In the evening Hillary the younger arrived, according to promise, with his gun. Oliver Luxmore feebly protested against troubling him. 'It is very good of you, Larry, but I don't think I ought to accept it.'
'It is pleasure, not trouble,' answered Larry.
'If the dog does not come to-night, I will keep guard on the morrow,' said the carrier. 'I may not be able to shoot the dog, but I can scare him away with a bang.'
'I hope to kill him,' said Hillary. 'Have you not heard that a guinea is offered for his carcase? Several farmers have clubbed and offered the reward.'
'Have your lambs suffered, Larry?'
'Ours are all right; driven under cover.'
The young man supped with the Luxmores. He was full of mirth. Kate did not spare her tongue; she attacked and he retaliated, but all good-humouredly. 'They make a pair, do they not?' whispered Oliver to his eldest daughter. 'Better spar before marriage and kiss after, than kiss first and squabble later.'
'Larry,' said Honor, 'I will keep the fire up with a mote (tree-stump). You may be cold during the night, and like to run in and warm yourself.'
'Ay, Honor,' said her father. 'Have a cider posset on the hob to furnish inner comfort.'
'Let no one sit up for me; I shall want nothing,' answered Hillary, 'unless one of you girls will give me an hour of your company to break the back of the watch.'
'Your zeal is oozing out at your elbows,' said Kate. 'Honor or I, or even little Joe, could manage to drive away the dog.'
'But not shoot it,' retorted Hillary. 'Lock your door and leave me without. I shall be content if I earn the guinea.'
'I will remain below,' said Honor quietly. 'We must not let all the burden rest on you. And if you are kind enough, Larry, to look after our lambs, we are bound to look after you.'
'If one of you remains astir, let it be Honor,' said the young man. 'Kate and I would quarrel, and the uproar would keep the dog away.'
'I do not offer to sit up to-night,' said the carrier, 'as my turn comes on the morrow, and I have had heavy work to-day that has tired me.'
Then he rose, held out his hand to Larry, kissed his daughters, and went upstairs to his room. Kate followed him speedily. Larry took up his gun and went out, and walked round the field. Then he came to the kitchen and said, 'All is quiet, not a sign to be seen of the enemy. I hope he will not disappoint me. You must have your red cloak again.'
'My red cloak?' repeated Honor.
'Ay, your red cloak that you parted with to the woman at the circus. I heard about it. If I shoot the dog, half the prize money goes to you.'
'Not so, Larry. It is, or will be, all your own.'
'But you first saw the dog, you share the watch, you keep up the fire, and brew me a posset. How was it with David's soldiers? What was his decision? They that tarried with the stuff should share with those that went to war. You have Scripture against you, Honor, and will have to take ten-and-six.'
'Don't reckon and divide before the dog is shot.'
'If he comes this way he shall sup off lead, never doubt. Then you shall have your red cloak again.'
Honor sighed. 'No, Larry, I shall never see it more.
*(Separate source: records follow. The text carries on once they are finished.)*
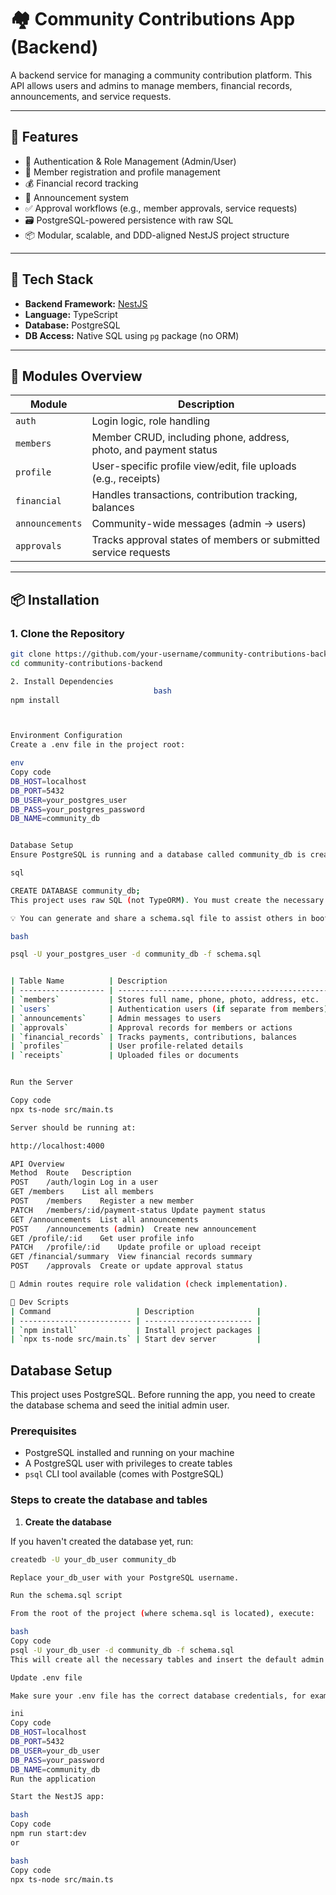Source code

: # 🏘️ Community Contributions App (Backend)

A backend service for managing a community contribution platform. This API allows users and admins to manage members, financial records, announcements, and service requests.

---

## 🚀 Features

- 🔐 Authentication & Role Management (Admin/User)
- 👥 Member registration and profile management
- 💰 Financial record tracking
- 📢 Announcement system
- ✅ Approval workflows (e.g., member approvals, service requests)
- 🗃️ PostgreSQL-powered persistence with raw SQL
- 📦 Modular, scalable, and DDD-aligned NestJS project structure

---

## 🧰 Tech Stack

- **Backend Framework:** [NestJS](https://nestjs.com/)
- **Language:** TypeScript
- **Database:** PostgreSQL
- **DB Access:** Native SQL using `pg` package (no ORM)

---

## 📁 Modules Overview

| Module          | Description                                                      |
| --------------- | ---------------------------------------------------------------- |
| `auth`          | Login logic, role handling                                       |
| `members`       | Member CRUD, including phone, address, photo, and payment status |
| `profile`       | User-specific profile view/edit, file uploads (e.g., receipts)   |
| `financial`     | Handles transactions, contribution tracking, balances            |
| `announcements` | Community-wide messages (admin → users)                          |
| `approvals`     | Tracks approval states of members or submitted service requests  |

---

## 📦 Installation

### 1. Clone the Repository

```bash
git clone https://github.com/your-username/community-contributions-backend.git
cd community-contributions-backend

2. Install Dependencies
                                bash
npm install



Environment Configuration
Create a .env file in the project root:

env
Copy code
DB_HOST=localhost
DB_PORT=5432
DB_USER=your_postgres_user
DB_PASS=your_postgres_password
DB_NAME=community_db


Database Setup
Ensure PostgreSQL is running and a database called community_db is created:

sql

CREATE DATABASE community_db;
This project uses raw SQL (not TypeORM). You must create the necessary tables manually or via an SQL script.

💡 You can generate and share a schema.sql file to assist others in bootstrapping the database. If you have it, include this:

bash

psql -U your_postgres_user -d community_db -f schema.sql


| Table Name          | Description                                     |
| ------------------- | ----------------------------------------------- |
| `members`           | Stores full name, phone, photo, address, etc.   |
| `users`             | Authentication users (if separate from members) |
| `announcements`     | Admin messages to users                         |
| `approvals`         | Approval records for members or actions         |
| `financial_records` | Tracks payments, contributions, balances        |
| `profiles`          | User profile-related details                    |
| `receipts`          | Uploaded files or documents                     |


Run the Server

Copy code
npx ts-node src/main.ts

Server should be running at:

http://localhost:4000

API Overview
Method	Route	Description
POST	/auth/login	Log in a user
GET	/members	List all members
POST	/members	Register a new member
PATCH	/members/:id/payment-status	Update payment status
GET	/announcements	List all announcements
POST	/announcements (admin)	Create new announcement
GET	/profile/:id	Get user profile info
PATCH	/profile/:id	Update profile or upload receipt
GET	/financial/summary	View financial records summary
POST	/approvals	Create or update approval status

🔐 Admin routes require role validation (check implementation).

🔧 Dev Scripts
| Command                   | Description              |
| ------------------------- | ------------------------ |
| `npm install`             | Install project packages |
| `npx ts-node src/main.ts` | Start dev server         |
```

## Database Setup

This project uses PostgreSQL. Before running the app, you need to create the database schema and seed the initial admin user.

### Prerequisites

- PostgreSQL installed and running on your machine
- A PostgreSQL user with privileges to create tables
- `psql` CLI tool available (comes with PostgreSQL)

### Steps to create the database and tables

1. **Create the database**

If you haven't created the database yet, run:

```bash
createdb -U your_db_user community_db

Replace your_db_user with your PostgreSQL username.

Run the schema.sql script

From the root of the project (where schema.sql is located), execute:

bash
Copy code
psql -U your_db_user -d community_db -f schema.sql
This will create all the necessary tables and insert the default admin user.

Update .env file

Make sure your .env file has the correct database credentials, for example:

ini
Copy code
DB_HOST=localhost
DB_PORT=5432
DB_USER=your_db_user
DB_PASS=your_password
DB_NAME=community_db
Run the application

Start the NestJS app:

bash
Copy code
npm run start:dev
or

bash
Copy code
npx ts-node src/main.ts
```
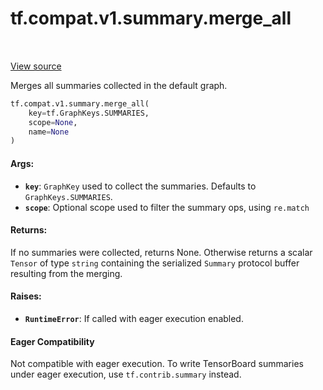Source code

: <div itemscope itemtype="http://developers.google.com/ReferenceObject">
<meta itemprop="name" content="tf.compat.v1.summary.merge_all" />
<meta itemprop="path" content="Stable" />
</div>

# tf.compat.v1.summary.merge_all

<!-- Insert buttons and diff -->

<table class="tfo-notebook-buttons tfo-api" align="left">
</table>

<a target="_blank" href="/code/stable/tensorflow/python/summary/summary.py">View source</a>



Merges all summaries collected in the default graph.

``` python
tf.compat.v1.summary.merge_all(
    key=tf.GraphKeys.SUMMARIES,
    scope=None,
    name=None
)
```



<!-- Placeholder for "Used in" -->


#### Args:


* <b>`key`</b>: `GraphKey` used to collect the summaries.  Defaults to
  `GraphKeys.SUMMARIES`.
* <b>`scope`</b>: Optional scope used to filter the summary ops, using `re.match`


#### Returns:

If no summaries were collected, returns None.  Otherwise returns a scalar
`Tensor` of type `string` containing the serialized `Summary` protocol
buffer resulting from the merging.



#### Raises:


* <b>`RuntimeError`</b>: If called with eager execution enabled.



#### Eager Compatibility
Not compatible with eager execution. To write TensorBoard
summaries under eager execution, use `tf.contrib.summary` instead.



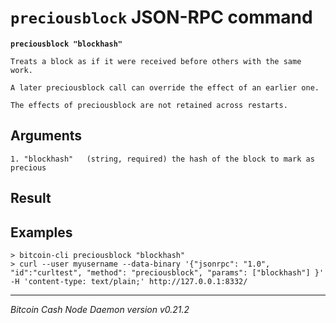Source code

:`preciousblock` JSON-RPC command
================================

**`preciousblock "blockhash"`**

```
Treats a block as if it were received before others with the same work.

A later preciousblock call can override the effect of an earlier one.

The effects of preciousblock are not retained across restarts.
```

Arguments
---------

```
1. "blockhash"   (string, required) the hash of the block to mark as precious
```

Result
------

Examples
--------

```
> bitcoin-cli preciousblock "blockhash"
> curl --user myusername --data-binary '{"jsonrpc": "1.0", "id":"curltest", "method": "preciousblock", "params": ["blockhash"] }' -H 'content-type: text/plain;' http://127.0.0.1:8332/
```

***

*Bitcoin Cash Node Daemon version v0.21.2*
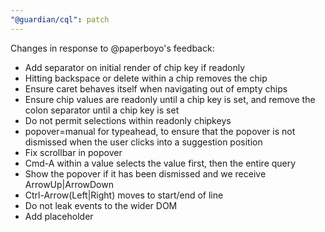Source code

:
 ```yaml
---
"@guardian/cql": patch
---
```


Changes in response to @paperboyo's feedback:
- Add separator on initial render of chip key if readonly
- Hitting backspace or delete within a chip removes the chip
- Ensure caret behaves itself when navigating out of empty chips
- Ensure chip values are readonly until a chip key is set, and remove the colon separator until a chip key is set
- Do not permit selections within readonly chipkeys
- popover=manual for typeahead, to ensure that the popover is not dismissed when
  the user clicks into a suggestion position
- Fix scrollbar in popover
- Cmd-A within a value selects the value first, then the entire query
- Show the popover if it has been dismissed and we receive ArrowUp|ArrowDown
- Ctrl-Arrow(Left|Right) moves to start/end of line
- Do not leak events to the wider DOM
- Add placeholder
The fair is over, the circus gone, whither I know no more than what has become of yesterday.'
'Charles behaved very badly. Of course I did not mention it before, but we are alone together now, and I may say it.'
'He did not act rightly—he meant it as a joke.'
'I can't forgive him for robbing you of your pretty red cloak. Here, Honor, take it. I have it.'
Then he pulled out a closely folded bundle and extended it to her. The girl was surprised and pleased. This was considerate and kind of Larry. She had noticed him carrying this bundle, but had given no thought as to what it was. Her eyes filled.
'Oh Larry! God bless you for your kindness.'
'I was tempted to hang it round my neck till I gave it back, I should have looked quite military in it.'
'It was my mother's cloak,' she answered quickly. 'You might have worn it and it would have done you good. My mother will bless you out of paradise for your consideration. Oh my dear, dear mother! she was so wise, and thoughtful, and good.' Honor spread the cloak over the young man's head. 'There,' she said, 'take that as if she had touched you. You have lost your mother.'
'Yes, but I do not remember her.'
'Oh! it is a bad thing for you to be without your mother, Larry.' She paused, then held out her hand to him, and her honest eyes met his slowing with gratitude, swimming with feeling.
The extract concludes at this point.